Implications cliniques pour les patients
Ce cas souligne plusieurs points importants pour les patients présentant des symptômes persistants. Premièrement, des symptômes pharyngés ne répondant pas à une antibiothérapie adaptée justifient une investigation au-delà de l’infection. L’absence de signes typiques comme la fièvre ou le pus n’exclut pas une pathologie grave.
Deuxièmement, le diagnostic d’affections rares nécessite souvent une approche multidisciplinaire : examen physique, imagerie, tests biologiques, et enfin biopsie avec analyses moléculaires. Le délai de sept semaines entre les premiers symptômes et le diagnostic illustre la complexité de ces situations.
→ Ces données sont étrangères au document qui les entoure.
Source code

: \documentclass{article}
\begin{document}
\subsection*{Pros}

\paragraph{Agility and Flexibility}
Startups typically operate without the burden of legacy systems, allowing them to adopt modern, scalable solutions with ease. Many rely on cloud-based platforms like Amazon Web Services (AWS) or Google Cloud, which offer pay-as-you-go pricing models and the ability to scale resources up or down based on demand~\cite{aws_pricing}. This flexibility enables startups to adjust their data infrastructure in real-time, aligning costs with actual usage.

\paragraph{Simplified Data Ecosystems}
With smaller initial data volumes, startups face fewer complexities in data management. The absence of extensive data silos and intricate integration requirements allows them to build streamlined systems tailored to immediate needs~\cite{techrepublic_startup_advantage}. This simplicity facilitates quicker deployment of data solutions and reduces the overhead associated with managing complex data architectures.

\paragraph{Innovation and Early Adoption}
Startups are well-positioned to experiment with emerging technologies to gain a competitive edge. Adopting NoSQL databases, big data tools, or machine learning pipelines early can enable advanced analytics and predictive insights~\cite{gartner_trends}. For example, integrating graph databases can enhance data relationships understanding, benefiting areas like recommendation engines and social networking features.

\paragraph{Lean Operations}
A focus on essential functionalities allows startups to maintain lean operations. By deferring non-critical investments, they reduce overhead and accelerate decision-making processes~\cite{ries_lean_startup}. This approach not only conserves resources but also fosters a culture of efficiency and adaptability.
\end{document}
Troisièmement, le rhabdomyosarcome chez l’adulte est extrêmement rare, représentant moins de 1 % des cancers. Lorsqu’il survient dans la région tête et cou, il peut mimer une infection banale, rendant le diagnostic difficile. La détection précoce est cruciale pour optimiser les chances de succès thérapeutique.
Limites de l'étude de cas
Ce rapport décrit l’expérience d’une seule patiente ; les résultats ne peuvent donc être généralisés à tous les cas similaires. La rareté du rhabdomyosarcome embryonnaire chez l’adulte en fait une présentation exceptionnelle plutôt que courante.
Le processus diagnostique a pris plusieurs semaines et de multiples interventions, ce qui ne reflète pas nécessairement le délai idéal pour identifier de telles affections. Le cas ne fournit pas d’informations sur le suivi à long terme, se concentrant sur les défis du diagnostic.
De plus, le jeune âge de la patiente et l’absence de facteurs de risque typiques (non-fumeuse, pas de consommation d’alcool) ont fait du cancer une hypothèse moins immédiate, ce qui pourrait retarder le diagnostic dans des situations similaires.
Recommandations pour les patients
Sur la base de ce cas, les patients devraient :
- Demander une réévaluation si les symptômes persistent au-delà des délais attendus malgré un traitement adapté
- Demander une orientation vers un spécialiste lorsque les traitements généraux sont inefficaces
- Envisager une imagerie avancée si les constatations physiques sont atypiques
- Comprendre qu’une biopsie peut s’avérer nécessaire lorsque les méthodes moins invasives restent sans réponse
- Garder à l’esprit que des affections rares peuvent expliquer des symptômes persistants ne correspondant pas aux tableaux habituels
Pour les symptômes pharyngés persistants, en particulier, l’absence de signes typiques d’infection (fièvre, pus, adénopathie) peut indiquer une cause non infectieuse nécessitant une approche diagnostique différente. Un saignement pharyngé sans cause évidente justifie toujours une investigation approfondie.
Informations sur la source
Titre original de l'article : Cas 14-2025 : Une femme de 29 ans avec œdème et saignement péri-amygdalien
Auteurs : Rahmatullah Wais Rahmati, Katherine L. Reinshagen, Rosh K.V. Sethi, David S. Shulman, Emily M. Hartsough
Publication : The New England Journal of Medicine, 2025;392:1954-1964
DOI : 10.1056/NEJMcpc2300972
Cet article adapté aux patients est basé sur une recherche évaluée par les pairs provenant des Case Records du Massachusetts General Hospital.